### Source records
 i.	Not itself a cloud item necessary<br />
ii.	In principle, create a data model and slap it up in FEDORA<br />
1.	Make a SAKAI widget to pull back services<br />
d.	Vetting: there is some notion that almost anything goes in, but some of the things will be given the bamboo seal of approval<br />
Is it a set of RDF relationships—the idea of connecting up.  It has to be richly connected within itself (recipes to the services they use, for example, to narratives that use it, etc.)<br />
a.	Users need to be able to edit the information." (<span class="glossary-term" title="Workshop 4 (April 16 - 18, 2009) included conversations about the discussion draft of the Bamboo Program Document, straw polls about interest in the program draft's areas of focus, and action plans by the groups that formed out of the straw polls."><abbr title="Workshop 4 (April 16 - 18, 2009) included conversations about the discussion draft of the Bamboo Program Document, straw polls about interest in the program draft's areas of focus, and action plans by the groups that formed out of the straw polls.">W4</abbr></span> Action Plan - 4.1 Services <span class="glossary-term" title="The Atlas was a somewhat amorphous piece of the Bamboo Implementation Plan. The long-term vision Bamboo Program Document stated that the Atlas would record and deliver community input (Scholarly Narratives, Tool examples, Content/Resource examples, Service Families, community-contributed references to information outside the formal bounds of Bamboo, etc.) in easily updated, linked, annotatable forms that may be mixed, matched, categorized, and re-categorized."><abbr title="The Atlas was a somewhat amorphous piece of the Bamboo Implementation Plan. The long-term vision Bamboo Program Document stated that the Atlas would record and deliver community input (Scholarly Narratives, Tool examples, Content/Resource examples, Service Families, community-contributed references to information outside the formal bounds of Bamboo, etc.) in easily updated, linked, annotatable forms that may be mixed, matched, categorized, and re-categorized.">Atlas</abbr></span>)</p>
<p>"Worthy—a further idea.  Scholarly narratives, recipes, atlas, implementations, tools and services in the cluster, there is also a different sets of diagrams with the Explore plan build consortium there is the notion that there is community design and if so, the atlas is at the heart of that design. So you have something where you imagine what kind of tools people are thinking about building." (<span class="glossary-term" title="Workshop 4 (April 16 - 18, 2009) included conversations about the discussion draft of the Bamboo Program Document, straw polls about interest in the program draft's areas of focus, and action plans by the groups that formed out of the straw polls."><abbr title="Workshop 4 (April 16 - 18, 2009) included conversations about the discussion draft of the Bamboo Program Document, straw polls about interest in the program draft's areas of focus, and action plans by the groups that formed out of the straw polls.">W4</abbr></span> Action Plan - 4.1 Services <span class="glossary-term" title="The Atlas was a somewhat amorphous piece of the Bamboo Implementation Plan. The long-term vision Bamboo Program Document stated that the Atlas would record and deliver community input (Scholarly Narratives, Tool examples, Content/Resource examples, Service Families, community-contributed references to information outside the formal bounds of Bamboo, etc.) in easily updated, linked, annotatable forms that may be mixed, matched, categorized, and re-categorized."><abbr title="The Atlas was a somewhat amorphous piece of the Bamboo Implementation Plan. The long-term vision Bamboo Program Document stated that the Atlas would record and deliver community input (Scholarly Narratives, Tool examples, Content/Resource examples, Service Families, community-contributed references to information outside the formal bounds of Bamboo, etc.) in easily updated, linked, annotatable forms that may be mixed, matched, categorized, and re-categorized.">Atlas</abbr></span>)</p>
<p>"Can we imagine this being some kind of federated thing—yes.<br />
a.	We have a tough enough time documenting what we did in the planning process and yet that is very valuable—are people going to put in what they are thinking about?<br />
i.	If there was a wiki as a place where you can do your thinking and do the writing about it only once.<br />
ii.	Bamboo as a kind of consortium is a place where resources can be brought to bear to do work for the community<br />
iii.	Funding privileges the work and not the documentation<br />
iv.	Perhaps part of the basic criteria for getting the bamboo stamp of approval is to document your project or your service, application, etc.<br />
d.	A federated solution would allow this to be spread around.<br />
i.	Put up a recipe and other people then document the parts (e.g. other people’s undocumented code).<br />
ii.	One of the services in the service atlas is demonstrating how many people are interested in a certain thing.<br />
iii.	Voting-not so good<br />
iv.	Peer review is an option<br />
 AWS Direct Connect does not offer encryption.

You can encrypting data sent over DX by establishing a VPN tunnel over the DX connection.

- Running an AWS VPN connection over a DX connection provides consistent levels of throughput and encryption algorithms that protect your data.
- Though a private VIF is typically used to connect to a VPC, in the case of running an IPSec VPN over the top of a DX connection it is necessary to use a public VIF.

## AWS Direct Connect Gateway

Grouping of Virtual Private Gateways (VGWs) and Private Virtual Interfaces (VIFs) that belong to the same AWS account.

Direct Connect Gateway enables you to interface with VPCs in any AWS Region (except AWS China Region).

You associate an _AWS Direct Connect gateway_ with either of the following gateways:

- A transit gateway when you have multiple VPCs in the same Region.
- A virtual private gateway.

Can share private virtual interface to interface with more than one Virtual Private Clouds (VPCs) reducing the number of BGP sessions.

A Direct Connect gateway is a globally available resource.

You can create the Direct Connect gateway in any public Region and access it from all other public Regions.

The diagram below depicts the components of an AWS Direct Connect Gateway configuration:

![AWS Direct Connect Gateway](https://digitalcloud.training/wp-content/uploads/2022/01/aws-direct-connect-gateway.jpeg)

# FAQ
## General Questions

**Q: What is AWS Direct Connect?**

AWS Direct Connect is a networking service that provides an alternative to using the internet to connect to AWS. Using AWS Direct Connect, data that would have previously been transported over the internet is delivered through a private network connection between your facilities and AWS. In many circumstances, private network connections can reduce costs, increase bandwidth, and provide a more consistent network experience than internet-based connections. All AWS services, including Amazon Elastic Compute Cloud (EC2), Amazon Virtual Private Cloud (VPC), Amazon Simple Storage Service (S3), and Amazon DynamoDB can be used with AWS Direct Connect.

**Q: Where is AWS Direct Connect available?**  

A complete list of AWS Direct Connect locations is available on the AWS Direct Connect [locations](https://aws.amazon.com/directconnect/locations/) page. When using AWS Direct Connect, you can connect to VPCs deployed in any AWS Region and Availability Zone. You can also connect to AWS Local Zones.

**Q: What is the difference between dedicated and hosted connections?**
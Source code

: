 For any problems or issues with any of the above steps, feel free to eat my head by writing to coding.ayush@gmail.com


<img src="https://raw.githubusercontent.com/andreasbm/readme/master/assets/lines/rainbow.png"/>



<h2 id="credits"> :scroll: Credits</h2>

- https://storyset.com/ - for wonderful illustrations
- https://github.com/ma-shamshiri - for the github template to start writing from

### Task item
Give back exactly the lines of the listing above that run from the line with "of approval<br />" to the line with "Is it a set", inclusive.

### Solution for this task
d.	Vetting: there is some notion that almost anything goes in, but some of the things will be given the bamboo seal of approval<br />
Is it a set of RDF relationships—the idea of connecting up.  It has to be richly connected within itself (recipes to the services they use, for example, to narratives that use it, etc.)<br />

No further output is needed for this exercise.